Today’s XaaS environments claim better service availability and data durability than many IT directors would be comfortable signing up for. These claims need to be understood, but for many of us, that understanding often only comes through the pain of loss. The very well known Amazon Web Services platform, which is, by just about any measure, a model of reliability, makes an interesting statement: “Amazon S3 is designed for 99.99% availability and 99.999999999% durability.” For this discussion, let’s set aside the words “designed for,” that indicate this is an objective not a promise.
It may help to have a look at the words being used here and make sure we ascribe the right meanings. To help along that path, have a look at opposites. It could be said that the opposite of durable is fragile, and the opposite of available is scarce. Nobody wants their data to be fragile and their service to be scarce. Even after trying to master the meaning of entropy in college thermodynamics classes, I think we all struggle with the idea that the natural state of the data we stored and the systems we’ve built is chaos. Where then, should we invest our energy in resisting the natural: protecting the fragile or stockpiling the scarce?

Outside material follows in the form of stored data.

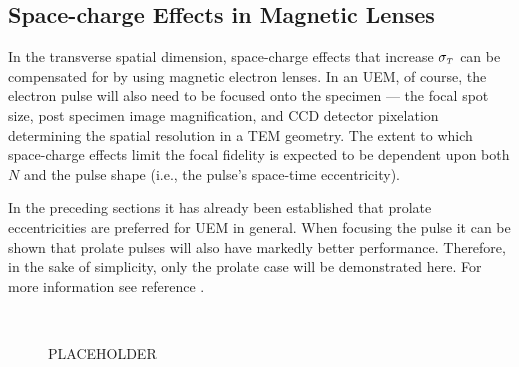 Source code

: \subsection{Space-charge Effects in Magnetic Lenses}

In the transverse spatial dimension, space-charge effects that increase $ \sigma_{ {\scriptscriptstyle T} } $ can be compensated for by using magnetic electron lenses.\cite{oudheusden_electron_2007,lagrange_nanosecond_2008}
In an UEM, of course, the electron pulse will also need to be focused onto the specimen --- the focal spot size, post specimen image magnification, and CCD detector pixelation determining the spatial resolution in a TEM geometry.\cite{berger_dc_2009}
The extent to which space-charge effects limit the focal fidelity is expected to be dependent upon both $N$ and the pulse shape (i.e., the pulse's space-time eccentricity).

In the preceding sections it has already been established that prolate eccentricities are preferred for UEM in general.
When focusing the pulse it can be shown that prolate pulses will also have markedly better performance.
Therefore, in the sake of simplicity, only the prolate case will be demonstrated here.
For more information see reference \cite{berger_semi-analytic_2010}.

\begin{figure}
  \centering
  \subfloat[][] {
    \label{fig:focus_lens_charge_long}
    
  }
  \\
  \subfloat[][] { 
    \label{fig:focus_lens_charge_short}
    
  }
  \caption{ PLACEHOLDER
  }
  \label{fig:focus_lens_charge}
\end{figure}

It would appear that durability is, in fact, the easier problem
In some ways we get clues from the numbers of 9s that Amazon is willing to put down on paper: 11x9s for durability or 4x9s for availability gives a notion of the relative difficulty of the challenges. Already 11 nines are not easy. Our math indicates that 3 copies of data, who never spend over 4 hours missing a copy, only bring a system to about 9 nines of durability, it takes 4 copies of data to reach 11 nines and word on the street is that Amazon uses even more, but all those disks aren’t free. Erasure coding schemes can save cost, but they too must be cared for. Conclusion: to get high durability, plan for sufficient redundancy and fix lost or corrupt data quickly, very quickly.
Repair time and durability
So what’s the challenge with availability?
To start with, in this case we can’t stockpile the scarce. No matter how long your system has been working it’s only 52.56 minutes away from not being 99.99% available.
What’s abundant and easily available is un-availability. Unavailability is like air that can easily be stored by compressing it in a tank, but to get rid of air by creating a vacuum is very hard; like zero downtime. The only thing we can act directly on is to make sure that we don’t waste downtime.
To further investigate availability, let’s work with Donald Rumsfeld’s famous statements: “…as we know, there are known knowns; there are things that we know that we know. We also know there are known unknowns; that is to say we know there are some things we do not know. But there are also unknown unknowns, the ones we don’t know we don’t know.”
So first, what are the known knowns? We know that systems need maintenance, and we know when it’s going to happen. Unfortunately, in today’s worldwide service solutions, it’s only an occasional IT person who dares to claim that a maintenance window is not down time. If we are really measuring downtime we better include maintenance windows, which means past 3x9s there is no such thing as a maintenance window, ever. That’s simple enough: the known known.
So what are the known unknowns? We know that that equipment will break. Disk drives will fail, network interfaces will fail, motherboards, and literally every component of a system will fail given enough time. Unfortunately, we just don’t know when these nasty things will happen: known unknowns.
We also know that when things fail, it takes time to figure out what failed and how to fix it, and at 4x9s we’ve got 52 minutes to figure things out and get them fixed. At 5x9s there is only enough time to determine that the service is unavailable, no hope of repair.
So if you keep a system available with these known unknowns, none of the likely failures can require diagnosis or repair to stay online. The key to improving availability is to stockpile those precious 53 minutes and not waste them on known or unknown knowns.
So we reach a simple conclusion: in order to provide high availability we must save all the downtime for Rumsfeld’s “unknown unknowns.” We cannot use any of it for maintenance or diagnosis of known component failure scenarios.
Finally, if we take an interest in gracefully handling Rumsfeld’s “unknown unknowns” we must push on to geo-distributed systems. Indeed how do we go about keeping a system alive and prevent data loss when very unexpected things happen? Multiple sites can save us in the event of a power outage when two electricity grids and the diesel generators all fail, or a 100 year flood, or an earthquake, or some other lurking unknown like, heaven forbid, WMD. Geo-distributed systems are worthy of a longer discussion, but like Scality, start by managing the fragile and the scarce.